SRE, or Site Reliability Engineering, has grown into a significant force during the past 10 years. What is SRE, and is there room for Test Engineers to start a new career in this highly demanded discipline? This two-part series explains SRE and explores the career opportunities.
What is SRE?
In the acronym “SRE,” the original interpretation of the “S” was “site,” as in “website.” It has expanded over time to include “system,” “service,” “software,” and even more widely used, “online stuff.” The “R” stands for “reliability,” but “resilience” could also be used. The “E” stands for the practice, “engineering” or the people, “engineers.”
The term SRE was first applied to a designated role at Google around 2003 by Ben Treynor Sloss, VP Engineering. He defined SRE in a Google interview, saying:
“Fundamentally, it’s what happens when you ask a software engineer to design an operations function…So SRE is fundamentally doing work that has historically been done by an operations team, but using engineers with software expertise, and banking on the fact that these engineers are inherently both predisposed to, and have the ability to, substitute automation for human labor.”

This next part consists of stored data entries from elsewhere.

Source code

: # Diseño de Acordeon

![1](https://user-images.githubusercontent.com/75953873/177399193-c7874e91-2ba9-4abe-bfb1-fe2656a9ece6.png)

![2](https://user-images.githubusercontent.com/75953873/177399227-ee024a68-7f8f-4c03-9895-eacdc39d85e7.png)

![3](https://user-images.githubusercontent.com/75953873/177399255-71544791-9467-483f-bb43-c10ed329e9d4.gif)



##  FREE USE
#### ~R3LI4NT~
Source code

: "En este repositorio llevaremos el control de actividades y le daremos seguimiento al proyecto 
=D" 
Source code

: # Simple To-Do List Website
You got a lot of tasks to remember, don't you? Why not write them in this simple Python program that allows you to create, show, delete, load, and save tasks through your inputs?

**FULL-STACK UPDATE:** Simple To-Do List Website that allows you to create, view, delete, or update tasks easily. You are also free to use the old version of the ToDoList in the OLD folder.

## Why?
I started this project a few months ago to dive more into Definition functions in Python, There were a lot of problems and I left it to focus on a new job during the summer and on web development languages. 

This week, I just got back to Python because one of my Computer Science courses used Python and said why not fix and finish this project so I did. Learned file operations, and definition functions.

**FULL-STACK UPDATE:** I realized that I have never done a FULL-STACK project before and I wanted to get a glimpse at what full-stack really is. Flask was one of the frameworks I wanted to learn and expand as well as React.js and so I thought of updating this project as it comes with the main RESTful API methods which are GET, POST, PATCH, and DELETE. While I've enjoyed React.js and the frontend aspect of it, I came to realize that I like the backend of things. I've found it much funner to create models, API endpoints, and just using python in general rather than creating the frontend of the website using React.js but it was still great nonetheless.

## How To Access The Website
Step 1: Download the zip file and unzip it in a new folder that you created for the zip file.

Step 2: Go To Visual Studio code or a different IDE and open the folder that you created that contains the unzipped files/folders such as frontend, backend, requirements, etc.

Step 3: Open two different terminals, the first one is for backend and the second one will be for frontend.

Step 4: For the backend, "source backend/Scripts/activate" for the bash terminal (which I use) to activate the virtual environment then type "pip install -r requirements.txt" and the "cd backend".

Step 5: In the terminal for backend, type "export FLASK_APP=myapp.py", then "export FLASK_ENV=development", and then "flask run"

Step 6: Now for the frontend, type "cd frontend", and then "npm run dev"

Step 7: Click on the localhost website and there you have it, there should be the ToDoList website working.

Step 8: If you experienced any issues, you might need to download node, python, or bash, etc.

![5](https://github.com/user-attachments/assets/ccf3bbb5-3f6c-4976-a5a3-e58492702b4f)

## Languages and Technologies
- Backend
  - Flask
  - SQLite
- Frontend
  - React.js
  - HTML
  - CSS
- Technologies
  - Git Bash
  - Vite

Google are pioneers behind this growing movement, and the rest of the industry has adopted SRE on its own terms, with results varying widely from company to company. Tammy Butow, SRE Manager at Dropbox, shares her definition:
“SREs are Software Engineers who specialize in reliability. SREs apply the principles of computer science and engineering to the design and development of computer systems: generally, large distributed ones.”
Site Reliability Engineering is, first and foremost, an outgrowth of the “always-on” world of online services and these could be anything from Infrastructure (IaaS), Networking (NaaS) to Software (SaaS) and Platforms (PaaS). This is a broad discipline and requires skills to run a large, distributed site. It removes the conjecture and debate over what can be launched and when. SRE introduces unique metrics, such as service-level indicators (SLIs), service-level objectives (SLOs) and service-level agreements (SLAs) to continuously oversee the reliability of the product.
Ultimately, choosing appropriate metrics is helping to drive the right action if something goes wrong, and also gives an SRE team confidence that a service is healthy.
SLI, SLO & SLA
An SLI is a service-level indicator. It’s what you measure and where measurement is taken. Below is a list of common SLIs:
- Error rate
An SLO is a service-level objective. It’s the goal or threshold of acceptable values for SLI within the given period of time.
Finally, SLA stands for service-level agreements. It’s a business promise to customers derived from meeting (or missing) the SLOs they contain. In other words, SLA defines how reliable the system needs to be to end-users. If the team agrees on a 99.9% SLA, that sets an error budget of 0.1%. An error budget is the maximum allowable threshold for errors and outages.
The high-level SRE responsibility may include addressing infrastructure and operations problems as code, reducing toil, and sharing ownership of production issues with the product development team. Let me highlight some areas that SRE teams own and refer to:
- Monitoring and observability
- Incident response and reviews
- Data center
- Container platform
- Automation, Release Engineering
As a discipline, SREs are devoted to helping an organization sustainably achieve the appropriate level of reliability for its services by implementing and continually improving data-informed production feedback loops to balance availability, performance and agility.
SRE and DevOps
After learning about the definition of SRE and role descriptions, you may ask where DevOps fits into all this reliability movement? The answer is: they work in tandem.
A quote from the Google SRE handbook explains:
“The term ‘DevOps’ emerged in industry in late 2008 and as of this writing (early 2016) is still in a state of flux. Its core principles—involvement of the IT function in each phase of a system’s design and development, heavy reliance on automation versus human effort, the application of engineering practices and tools to operations tasks—are consistent with many of SRE’s principles and practices.
One could view DevOps as a generalization of several core SRE principles to a wider range of organizations, management structures, and personnel. One could equivalently view SRE as a specific implementation of DevOps with some idiosyncratic extensions.”
DevOps focuses on engineering continuous delivery and continuous testing to the point of deployment. This can be achieved by bringing dev, test and ops teams closer together.
SRE focuses on engineering continuous operations at the point of customer consumption – achieving reliability that satisfies users is the main goal. For most organizations, users will want not only reliability but new features too, so SREs fold in practices for improving software delivery.
The speed of deployment is important, in part, because it means a developer can revert code and fix issues sooner. DevOps creates tighter feedback loops for improving the software delivery process.
You can’t achieve SRE without being a learning organization. Your systems are always changing, and you need to keep learning to be able to manage that complexity to achieve the reliability you want. SREs do this by implementing DevOps practices.